Rojava Devrimi, Trump’ın kararı ve ortaya çıkan fırsatlar...

ABD Başkanı Donald Trump’ın Suriye ve Kuzey Suriye’den güçlerini çekme kararı, Amerikan iç siyasetinde ciddi tartışmalara yol açarken, Türkiye’nin işgal ve katliamlarına geçit verdi.

ABD Tunus, Mısır, Libya ardından Suriye’de başlayan başkaldırılardan sonra bölgeye askeri olarak da adım adım girmeye başladı. ABD’nin bu adımı, sözkonusu ülkelerde halk tarafından başlatılan ve “Arap Baharı” olarak adlandırılan isyanlarla gerçekleştirilen devrim süreçlerinin üzerine konmak içindi.

ABD, bu politikayı AKP ile birlikte izlemeye başladı. Zira AKP, 2003 yılında Arap ülkelerinde etkili olmak, ABD politikalarına hizmet etmek için siyasal İslam iktidarı olarak geliştirilmişti.

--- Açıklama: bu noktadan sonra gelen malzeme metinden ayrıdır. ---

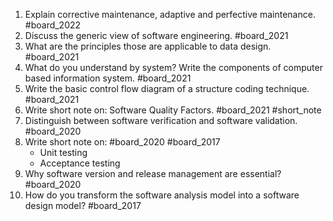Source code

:1. Explain corrective maintenance, adaptive and perfective maintenance. #board_2022 
2. Discuss the generic view of software engineering. #board_2021 
3. What are the principles those are applicable to data design. #board_2021 
4. What do you understand by system? Write the components of computer based information system. #board_2021 
5. Write the basic control flow diagram of a structure coding technique. #board_2021 
6. Write short note on: Software Quality Factors. #board_2021 #short_note 
7. Distinguish between software verification and software validation. #board_2020 
8. Write short note on: #board_2020 #board_2017 
	- Unit testing 
	- Acceptance testing 
9. Why software version and release management are essential? #board_2020 
10. How do you transform the software analysis model into a software design model? #board_2017 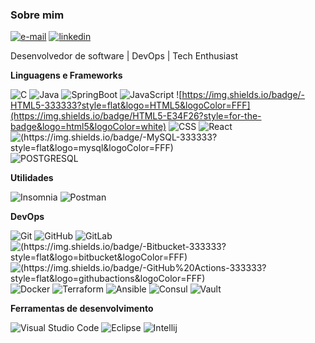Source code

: ### Sobre mim

[![e-mail](https://img.shields.io/badge/-edson@facioli.dev.br-D14836?style=flat-square&labelColor=D14836&logo=gmail&logoColor=white&link=malito:edson@facioli.dev.br)](mailto:edson@facioli.dev.br)
[![linkedin](https://img.shields.io/badge/-Edson%20Facioli-0077B5?style=flat-square&labelColor=0077B5&logo=linkedin&logoColor=white&link=https://www.linkedin.com/in/edson-facioli/)](https://www.linkedin.com/in/edson-facioli/)

Desenvolvedor de software | DevOps | Tech Enthusiast

**Linguagens e Frameworks**

![C](https://img.shields.io/badge/C-00599C?style=for-the-badge&logo=c&logoColor=white)
![Java](https://img.shields.io/badge/Java-323330?style=for-the-badge&logo=java&logoColor=F7DF1E)
![[SpringBoot](https://img.shields.io/badge/-Spring%20Boot-333333?style=flat&logo=springboot&logoColor=FFF)](https://img.shields.io/badge/Spring_Boot-6DB33F?style=for-the-badge&logo=spring-boot&logoColor=white)
![[JavaScript](https://img.shields.io/badge/-JavaScript-333333?style=flat&logo=javascript&logoColor=FFF)](https://img.shields.io/badge/JavaScript-323330?style=for-the-badge&logo=javascript&logoColor=F7DF1E)
![https://img.shields.io/badge/-HTML5-333333?style=flat&logo=HTML5&logoColor=FFF](https://img.shields.io/badge/HTML5-E34F26?style=for-the-badge&logo=html5&logoColor=white)
![[CSS](https://img.shields.io/badge/-CSS-333333?style=flat&logo=CSS3&logoColor=FFF)](https://img.shields.io/badge/CSS3-1572B6?style=for-the-badge&logo=css3&logoColor=white)
![React](https://img.shields.io/badge/React-20232A?style=for-the-badge&logo=react&logoColor=61DAFB)
![(https://img.shields.io/badge/-MySQL-333333?style=flat&logo=mysql&logoColor=FFF)](https://img.shields.io/badge/MySQL-005C84?style=for-the-badge&logo=mysql&logoColor=white)
![[POSTGRESQL](https://img.shields.io/badge/-PostgreSQL-333333?style=flat&logo=postgresql&logoColor=FFF)
](https://img.shields.io/badge/PostgreSQL-316192?style=for-the-badge&logo=postgresql&logoColor=white)

**Utilidades**

![[Insomnia](https://img.shields.io/badge/-Insomnia-333333?style=flat&logo=insomnia&logoColor=FFF)](https://img.shields.io/badge/Insomnia-5849be?style=for-the-badge&logo=Insomnia&logoColor=white)
![[Postman](https://img.shields.io/badge/-Postman-333333?style=flat&logo=postman&logoColor=FFF)](https://img.shields.io/badge/Postman-FF6C37?style=for-the-badge&logo=Postman&logoColor=white)

**DevOps**

![Git](https://img.shields.io/badge/GIT-E44C30?style=for-the-badge&logo=git&logoColor=white)
![[GitHub](https://img.shields.io/badge/-Git-333333?style=flat&logo=git&logoColor=FFF)](https://img.shields.io/badge/GitHub-100000?style=for-the-badge&logo=github&logoColor=white)
![GitLab](https://img.shields.io/badge/GitLab-330F63?style=for-the-badge&logo=gitlab&logoColor=white)
![(https://img.shields.io/badge/-Bitbucket-333333?style=flat&logo=bitbucket&logoColor=FFF)](https://img.shields.io/badge/Bitbucket-0747a6?style=for-the-badge&logo=bitbucket&logoColor=white)
![(https://img.shields.io/badge/-GitHub%20Actions-333333?style=flat&logo=githubactions&logoColor=FFF)](https://img.shields.io/badge/Github%20Actions-282a2e?style=for-the-badge&logo=githubactions&logoColor=367cfe)
![[Docker](https://img.shields.io/badge/-Docker-333333?style=flat&logo=docker&logoColor=FFF)](https://img.shields.io/badge/Docker-2CA5E0?style=for-the-badge&logo=docker&logoColor=white)
![[Terraform](https://img.shields.io/badge/-Terraform-333333?style=flat&logo=terraform&logoColor=FFF)](https://img.shields.io/badge/Terraform-7B42BC?style=for-the-badge&logo=terraform&logoColor=white)
![Ansible](https://img.shields.io/badge/Ansible-000000?style=for-the-badge&logo=ansible&logoColor=white)
![Consul](https://img.shields.io/badge/-Consul-333333?style=flat&logo=consul&logoColor=FFF)
![Vault](https://img.shields.io/badge/-Vault-333333?style=flat&logo=vault&logoColor=FFF)


**Ferramentas de desenvolvimento**

![[Visual Studio Code](https://img.shields.io/badge/-Visual%20Studio%20Code-333333?style=flat&logo=visual-studio-code&logoColor=FFF)](https://img.shields.io/badge/VSCode-0078D4?style=for-the-badge&logo=visual%20studio%20code&logoColor=white)
![[Eclipse](https://img.shields.io/badge/-Eclipse-333333?style=flat&logo=eclipse-ide&logoColor=FFF)](https://img.shields.io/badge/Eclipse-2C2255?style=for-the-badge&logo=eclipse&logoColor=white)
![[Intellij](https://img.shields.io/badge/-Intellij-333333?style=flat&logo=intellijidea&logoColor=FFF)](https://img.shields.io/badge/IntelliJ_IDEA-000000.svg?style=for-the-badge&logo=intellij-idea&logoColor=white)


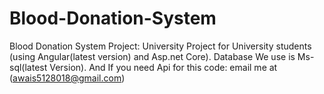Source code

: # Blood-Donation-System
Blood Donation System Project: 
University Project for University students (using Angular(latest version) and Asp.net Core). 
Database We use is Ms-sql(latest Version).
And If you need Api for this code: email me at (awais5128018@gmail.com)
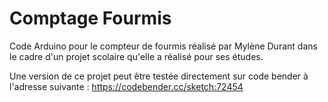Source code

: Comptage Fourmis
================

Code Arduino pour le compteur de fourmis réalisé par Mylène Durant dans le cadre d'un projet scolaire qu'elle a réalisé pour ses études. 

Une version de ce projet peut être testée directement sur code bender à l'adresse suivante : https://codebender.cc/sketch:72454

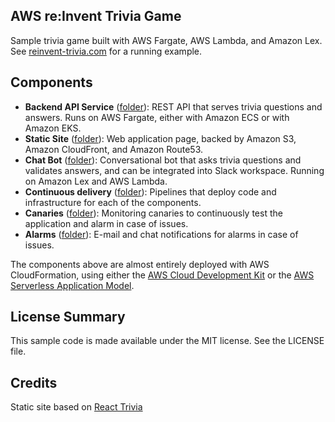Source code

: ## AWS re:Invent Trivia Game

Sample trivia game built with AWS Fargate, AWS Lambda, and Amazon Lex.  See [reinvent-trivia.com](https://www.reinvent-trivia.com) for a running example.

## Components

* **Backend API Service** ([folder](trivia-backend/)): REST API that serves trivia questions and answers.  Runs on AWS Fargate, either with Amazon ECS or with Amazon EKS.
* **Static Site** ([folder](static-site/)): Web application page, backed by Amazon S3, Amazon CloudFront, and Amazon Route53.
* **Chat Bot** ([folder](chat-bot/)): Conversational bot that asks trivia questions and validates answers, and can be integrated into Slack workspace.  Running on Amazon Lex and AWS Lambda.
* **Continuous delivery** ([folder](pipelines/)): Pipelines that deploy code and infrastructure for each of the components.
* **Canaries** ([folder](canaries/)): Monitoring canaries to continuously test the application and alarm in case of issues.
* **Alarms** ([folder](alarms/)): E-mail and chat notifications for alarms in case of issues.

The components above are almost entirely deployed with AWS CloudFormation, using either the [AWS Cloud Development Kit](https://aws.amazon.com/cdk/) or the [AWS Serverless Application Model](https://aws.amazon.com/serverless/sam/).

## License Summary

This sample code is made available under the MIT license. See the LICENSE file.

## Credits

Static site based on [React Trivia](https://github.com/ccoenraets/react-trivia)
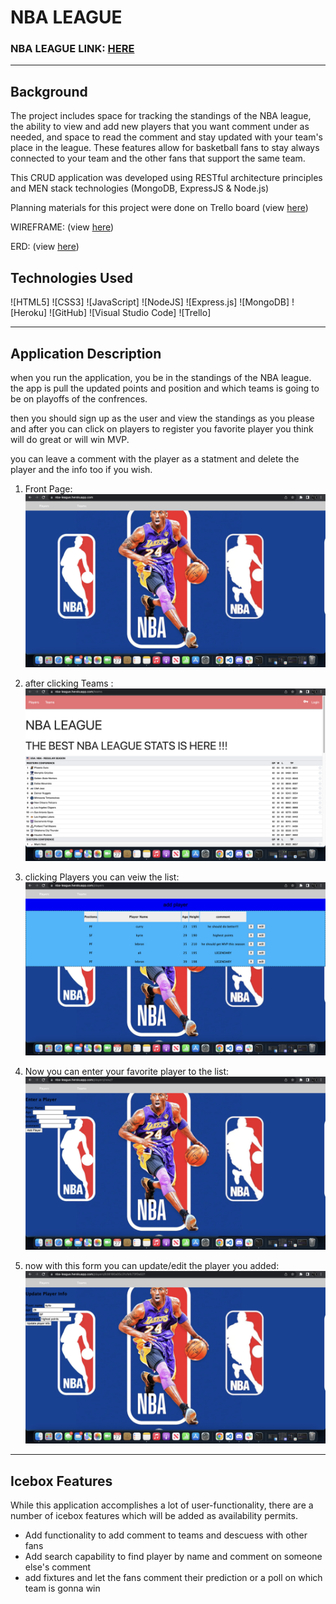 # NBA LEAGUE

###   NBA LEAGUE LINK: [HERE](https://nba-league.herokuapp.com/teams)

---

## Background 

The project includes space for tracking the standings of the NBA league, the ability to view and add new players that you want comment under  as needed, and space to read the comment and stay updated with your team's place in the league. These features allow for basketball fans to stay always connected to your team and the other fans that support the same team. 

This CRUD application was developed using RESTful architecture principles and MEN stack technologies (MongoDB, ExpressJS & Node.js)

Planning materials for this project were done on Trello board (view [here](https://trello.com/b/UMuYDshQ/nba-league))

WIREFRAME: (view [here](https://app.diagrams.net/#G1GxDqREd2mFcLWsZ-MtJmpkCkoiMYS3VU))

ERD: (view [here](https://app.diagrams.net/#G1QaxznWV-m5zz1KJu4kjrj6yG1LYY4H8k))

## Technologies Used 
![HTML5]
![CSS3]
![JavaScript]
![NodeJS]
![Express.js]
![MongoDB]
![Heroku]
![GitHub]
![Visual Studio Code]
![Trello]

---
## Application Description

when you run the application, you be in the standings of the NBA league. the app is pull the updated points and position and which teams is going to be on playoffs of the confrences.

then you should sign up as the user and view the standings as you please and after you can click on players to register you favorite player you think will do great or will win MVP.

you can leave a comment with the player as a statment and delete the player and the info too if you wish.

1. Front Page:
![image](/public/images/Screenshot%202022-11-27%20at%209.33.43%20PM.png)


2. after clicking Teams :
![image](/public/images/Screenshot%202022-11-27%20at%204.51.15%20PM.png)

3. clicking Players you can veiw the list:
![image](/public/images/Screenshot%202022-11-27%20at%209.26.15%20PM.png)


4. Now you can enter your favorite player to the list:
![image](public/images/Screenshot%202022-11-27%20at%209.26.27%20PM.png)


5. now with this form you can update/edit the player you added:
![image](/public/images/Screenshot%202022-11-27%20at%209.26.51%20PM.png)

---

## Icebox Features 
While this application accomplishes a lot of user-functionality, there are a number of icebox features which will be added as availability permits. 

- Add functionality to add comment to teams and descuess with other fans 
- Add search capability to find player by name and comment on someone else's comment
- add fixtures and let the fans comment their prediction or a poll on which team is gonna win
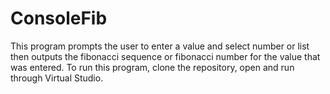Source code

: # ConsoleFib

This program prompts the user to enter a value and select number or list then outputs the fibonacci sequence or fibonacci number for the value that was entered. To run this program, clone the repository, open and run through Virtual Studio.
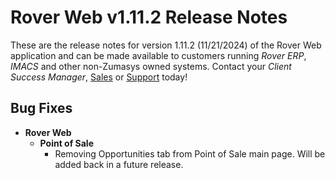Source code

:# Rover Web v1.11.2 Release Notes

<badge text= "Version 1.11.2" vertical="middle" />

<PageHeader />

These are the release notes for version 1.11.2 (11/21/2024) of the Rover Web application and can be made available to customers running _Rover ERP_, _IMACS_ and other non-Zumasys owned systems. Contact your _Client Success Manager_, [Sales](mailto:sales@zumasys.com?subject=Rover%20Web%20v1.11.2) or [Support](mailto:help@zumasys.com?subject=Rover%20Web%20v1.11.2) today!

## Bug Fixes

- **Rover Web**
  - **Point of Sale**
    - Removing Opportunities tab from Point of Sale main page. Will be added back in a future release.
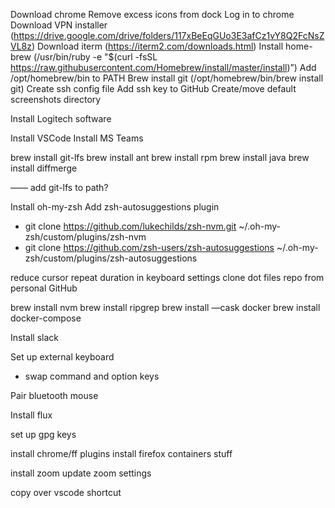 Download chrome
Remove excess icons from dock
Log in to chrome
Download VPN installer (https://drive.google.com/drive/folders/117xBeEqGUo3E3afCz1vY8Q2FcNsZVL8z)
Download iterm (https://iterm2.com/downloads.html)
Install home-brew (/usr/bin/ruby -e "$(curl -fsSL https://raw.githubusercontent.com/Homebrew/install/master/install)”)
Add /opt/homebrew/bin to PATH
Brew install git (/opt/homebrew/bin/brew install git)
Create ssh config file
Add ssh key to GitHub
Create/move default screenshots directory

Install Logitech software

Install VSCode
Install MS Teams

brew install git-lfs
brew install ant
brew install rpm
brew install java
brew install diffmerge

—— add git-lfs to path?

Install oh-my-zsh
Add zsh-autosuggestions plugin
 - git clone https://github.com/lukechilds/zsh-nvm.git ~/.oh-my-zsh/custom/plugins/zsh-nvm
 - git clone https://github.com/zsh-users/zsh-autosuggestions ~/.oh-my-zsh/custom/plugins/zsh-autosuggestions

reduce cursor repeat duration in keyboard settings
clone dot files repo from personal GitHub

brew install nvm
brew install ripgrep
brew install —cask docker
brew install docker-compose

Install slack

Set up external keyboard
 - swap command and option keys

Pair bluetooth mouse

Install flux

set up gpg keys

install chrome/ff plugins
install firefox containers stuff

install zoom
update zoom settings

copy over vscode shortcut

ABD yönetimi, halk isyanlarını saptırmak ve demokratik devrimlerle sonuçlanmasını engellemek için AKP ile birlikte Tunus, Mısır, Libya ve Suriye’de ortak politika izlemeye ve devrilen diktatörlerin yerine kendi “siyasal İslamı”nı egemen kılmaya çalıştı. Ancak ABD, AKP ile bu ortaklığı yürütmek isterken, AKP ve Erdoğan da, ABD’den bağımsız olarak Müslüman Kardeşler'le kendisine bağlı bir iktidar kurma çalışmalarını yürütmeye başladı.

Erdoğan Tunus, Mısır ile birlikte aynı politikayı Libya ve Suriye için de izledi. Tunus’ta Raşid Gannuşi, Mısır’da Muhammed Mursi üzerinden izlediği politika Erdoğan’ın izlediği politikayı deşifre etti. Erdoğan rejimi, Tunus’ta AKP’ye yakınlığı ile bilinen Raşid Gannuşi, Mısır’da Müslüman Kardeşlerin kadrosu Muhammed Mursi ile yürürken, Suriye’de eski Müslüman Kardeşler kadrosu olan ve Cephet El Nusra’nın kurucusu Muhammed Colani, Şeyh Yusuf Anedan, Abdulbasit Seyda, Arap Şovenisti Burhan Ğelyum ve Suriye Ulusal Koalisyonu adını verdiği yapı içindeki birçok kadro ile Beşar Esad’ı devrirerek yerine Müslüman Kardeşlerden oluşan bir yönetimi oluşturmak için çalıştı.

ABD ile Erdoğan’ın ortaklığı, Erdoğan’ın kendi planlarını uygulamaya başlaması, Rojava’da beklenmeyen bir devrimin gelişmesi, Rusya ve İran gibi güçlerin sahaya inmesi, kendi planlarını hayata geçirmeye çalışması bir tıkanmaya yol açtı, acımasız bir iç savaş başladı.

ABD ile Erdoğan, Kürtlerin öncülüğünde Kuzey Doğu Suriye’de gelişen bu devrime karşı da bir plan belirlediler. Plana göre Efrin ve Kobanê Türkiye’ye bırakılacaktı, Cezire ise Türkiye ve ABD ile işbirliği içinde olan KDP’ye bırakılacaktı. Bu plan, günümüze kadar da sürdü. Türkiye tarafından Efrin’de işgalle, katliamlarla ve demografik yapıyla oynayarak planı uyguladı. Bu plan, ABD’nin onayı ile gerçekleşti.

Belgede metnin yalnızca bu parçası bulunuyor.